Latham and White & Case cropped up again this week as Aramco offloaded a 49% stake – valued at $12.4bn – in Aramco Oil Pipelines Company to a consortium led by institutional investor EIG.

Aramco will continue to hold a 51% stake in the new entity, indicating a total equity value of Aramco Oil Pipelines, a joint venture formed with Saudi Arabian Oil, of roughly $25.3bn.

As part of the transaction, Aramco will lease the usage rights in its pipeline network to Aramco Oil Pipelines, which will then grant back to Aramco the exclusive right to use, transport through, operate and maintain the pipeline network for 25 years. In exchange, the joint venture will receive a quarterly, volume-based tariff, payable by Aramco and backed by minimum volume commitments.  Aramco will retain operational control of the pipeline network and will assume all operating and capital expense risk.
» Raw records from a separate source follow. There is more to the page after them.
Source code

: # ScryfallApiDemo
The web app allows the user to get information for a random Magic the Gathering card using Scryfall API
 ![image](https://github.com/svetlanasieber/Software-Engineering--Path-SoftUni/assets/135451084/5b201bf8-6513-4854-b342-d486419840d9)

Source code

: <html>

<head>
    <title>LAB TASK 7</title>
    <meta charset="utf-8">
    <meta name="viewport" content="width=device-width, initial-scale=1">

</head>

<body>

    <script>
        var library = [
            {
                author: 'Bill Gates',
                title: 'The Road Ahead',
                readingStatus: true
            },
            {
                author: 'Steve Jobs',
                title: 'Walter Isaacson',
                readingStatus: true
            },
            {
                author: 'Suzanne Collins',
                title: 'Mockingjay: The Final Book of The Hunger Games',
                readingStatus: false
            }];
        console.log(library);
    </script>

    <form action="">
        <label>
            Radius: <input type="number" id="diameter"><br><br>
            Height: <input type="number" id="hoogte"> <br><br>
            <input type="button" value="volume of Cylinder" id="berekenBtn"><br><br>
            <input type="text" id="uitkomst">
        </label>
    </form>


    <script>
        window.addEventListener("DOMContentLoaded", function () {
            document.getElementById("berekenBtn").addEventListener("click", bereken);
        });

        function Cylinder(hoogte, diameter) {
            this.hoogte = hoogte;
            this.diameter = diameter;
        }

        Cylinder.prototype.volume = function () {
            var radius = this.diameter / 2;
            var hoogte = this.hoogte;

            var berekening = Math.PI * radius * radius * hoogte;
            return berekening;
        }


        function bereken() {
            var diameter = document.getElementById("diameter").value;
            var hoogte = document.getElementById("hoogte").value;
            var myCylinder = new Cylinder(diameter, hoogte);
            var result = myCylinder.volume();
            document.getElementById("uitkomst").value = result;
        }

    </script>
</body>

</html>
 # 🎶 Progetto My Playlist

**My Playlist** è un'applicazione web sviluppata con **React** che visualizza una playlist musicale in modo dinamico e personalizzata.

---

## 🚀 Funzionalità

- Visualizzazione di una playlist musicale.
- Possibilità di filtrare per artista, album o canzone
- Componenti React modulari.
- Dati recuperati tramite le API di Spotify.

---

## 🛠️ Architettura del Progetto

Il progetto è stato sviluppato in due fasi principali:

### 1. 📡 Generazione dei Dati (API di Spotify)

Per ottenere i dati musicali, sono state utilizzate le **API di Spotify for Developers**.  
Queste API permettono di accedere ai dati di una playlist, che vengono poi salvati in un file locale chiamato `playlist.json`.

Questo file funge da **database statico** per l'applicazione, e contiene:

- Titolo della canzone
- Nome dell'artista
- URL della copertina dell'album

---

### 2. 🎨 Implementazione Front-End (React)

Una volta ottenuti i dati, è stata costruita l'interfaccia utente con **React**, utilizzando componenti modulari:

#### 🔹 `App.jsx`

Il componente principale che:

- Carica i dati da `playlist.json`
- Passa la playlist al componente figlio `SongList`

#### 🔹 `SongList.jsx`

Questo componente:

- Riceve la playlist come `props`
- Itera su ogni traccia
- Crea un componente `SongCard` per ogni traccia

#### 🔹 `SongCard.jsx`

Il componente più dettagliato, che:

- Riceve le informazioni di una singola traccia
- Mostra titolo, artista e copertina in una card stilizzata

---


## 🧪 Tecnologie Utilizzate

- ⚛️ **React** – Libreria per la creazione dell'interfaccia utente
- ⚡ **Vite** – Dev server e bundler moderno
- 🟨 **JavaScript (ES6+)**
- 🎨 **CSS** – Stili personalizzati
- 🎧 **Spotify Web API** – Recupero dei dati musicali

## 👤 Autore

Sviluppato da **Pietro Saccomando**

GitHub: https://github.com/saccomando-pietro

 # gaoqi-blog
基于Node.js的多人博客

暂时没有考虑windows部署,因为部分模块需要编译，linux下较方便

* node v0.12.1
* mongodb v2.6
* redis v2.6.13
Latham advised EIG on the acquisition with a team led by London infrastructure partners Conrad Andersen and John Guccione and including London capital markets partner Dean Naumowicz.

The deal follows similar asset sales by Abu Dhabi National Oil Company, with Andersen also advising a consortium led by Global Infrastructure Partners on the bridge financing and bond take-out of the acquisition of the ADNOC gas pipelines in 2020.

White & Case advised longstanding client Saudi Aramco with a team including partners Ivan Paskal, Clark Wohlferd and Gary Kashar in New York; Marcus Booth and Sami Al-Louzi in Dubai; Carina Radford in London; Hansel Pham in Washington, DC; Jacquelyn MacLennan and Strati Sakellariou-Witt in Brussels; and Andrew Kreisberg in Los Angeles. Local partner Sonia Abdul-Rahman in Dubai also advised on the deal, alongside managing partner Megren Al-Shaalan of the Law Office of Megren M Al-Shaalan, a firm with which White & Case has a cooperation arrangement in Riyadh.